▶ [Work required]:
The answer should be the records below, word for word, with every image left out.

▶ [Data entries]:
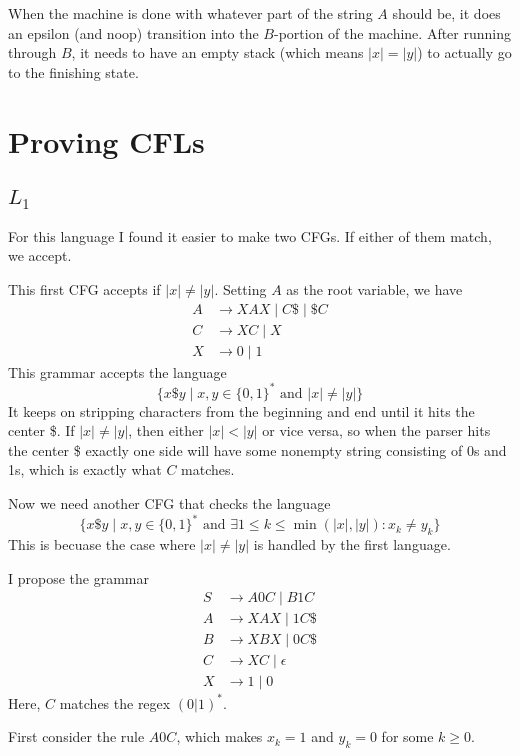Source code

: \documentclass[12pt]{article}
\begin{document}
When the machine is done with whatever part of the string $A$ should be,
it does an epsilon (and noop) transition into the $B$-portion of the machine.
After running through $B$, it needs to have an empty stack (which means $|x|=|y|$)
to actually go to the finishing state.

\pagebreak

\section{Proving CFLs}

\subsection{\texorpdfstring{$L_1$}{L\_1}}

For this language I found it easier to make two CFGs.
If either of them match, we accept.

This first CFG accepts if $|x| \ne |y|$.
Setting $A$ as the root variable, we have
\begin{align*}
    A & \to XAX \mid C\$ \mid \$C \\
    C & \to XC \mid X             \\
    X & \to 0 \mid 1
\end{align*}
This grammar accepts the language
\[\{x\$y \mid x, y \in \{0, 1\}^* \text{ and } |x| \ne |y|\}\]
It keeps on stripping characters from the beginning and end until it hits the center \$.
If $|x| \ne |y|$, then either $|x| < |y|$ or vice versa,
so when the parser hits the center \$ exactly one side will have some
nonempty string consisting of 0s and 1s, which is exactly what $C$ matches.

Now we need another CFG that checks the language
\[\{x\$y \mid x, y \in \{0, 1\}^* \text{ and } \exists 1 \le k \le \min(|x|, |y|): x_k \ne y_k\}\]
This is becuase the case where $|x| \ne |y|$ is handled by the first language.

I propose the grammar
\begin{align*}
    S & \to A0C \mid B1C     \\
    A & \to XAX \mid 1C\$    \\
    B & \to XBX \mid 0C\$    \\
    C & \to XC \mid \epsilon \\
    X & \to 1 \mid 0
\end{align*}
Here, $C$ matches the regex $(0|1)^*$.

First consider the rule $A0C$, which makes $x_k=1$ and $y_k=0$ for some $k \ge 0$.
\end{document}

▶ [Answer section]:
Source code

: \documentclass[12pt]{article}
\begin{document}
When the machine is done with whatever part of the string $A$ should be,
it does an epsilon (and noop) transition into the $B$-portion of the machine.
After running through $B$, it needs to have an empty stack (which means $|x|=|y|$)
to actually go to the finishing state.

\pagebreak

\section{Proving CFLs}

\subsection{\texorpdfstring{$L_1$}{L\_1}}

For this language I found it easier to make two CFGs.
If either of them match, we accept.

This first CFG accepts if $|x| \ne |y|$.
Setting $A$ as the root variable, we have
\begin{align*}
    A & \to XAX \mid C\$ \mid \$C \\
    C & \to XC \mid X             \\
    X & \to 0 \mid 1
\end{align*}
This grammar accepts the language
\[\{x\$y \mid x, y \in \{0, 1\}^* \text{ and } |x| \ne |y|\}\]
It keeps on stripping characters from the beginning and end until it hits the center \$.
If $|x| \ne |y|$, then either $|x| < |y|$ or vice versa,
so when the parser hits the center \$ exactly one side will have some
nonempty string consisting of 0s and 1s, which is exactly what $C$ matches.

Now we need another CFG that checks the language
\[\{x\$y \mid x, y \in \{0, 1\}^* \text{ and } \exists 1 \le k \le \min(|x|, |y|): x_k \ne y_k\}\]
This is becuase the case where $|x| \ne |y|$ is handled by the first language.

I propose the grammar
\begin{align*}
    S & \to A0C \mid B1C     \\
    A & \to XAX \mid 1C\$    \\
    B & \to XBX \mid 0C\$    \\
    C & \to XC \mid \epsilon \\
    X & \to 1 \mid 0
\end{align*}
Here, $C$ matches the regex $(0|1)^*$.

First consider the rule $A0C$, which makes $x_k=1$ and $y_k=0$ for some $k \ge 0$.
\end{document}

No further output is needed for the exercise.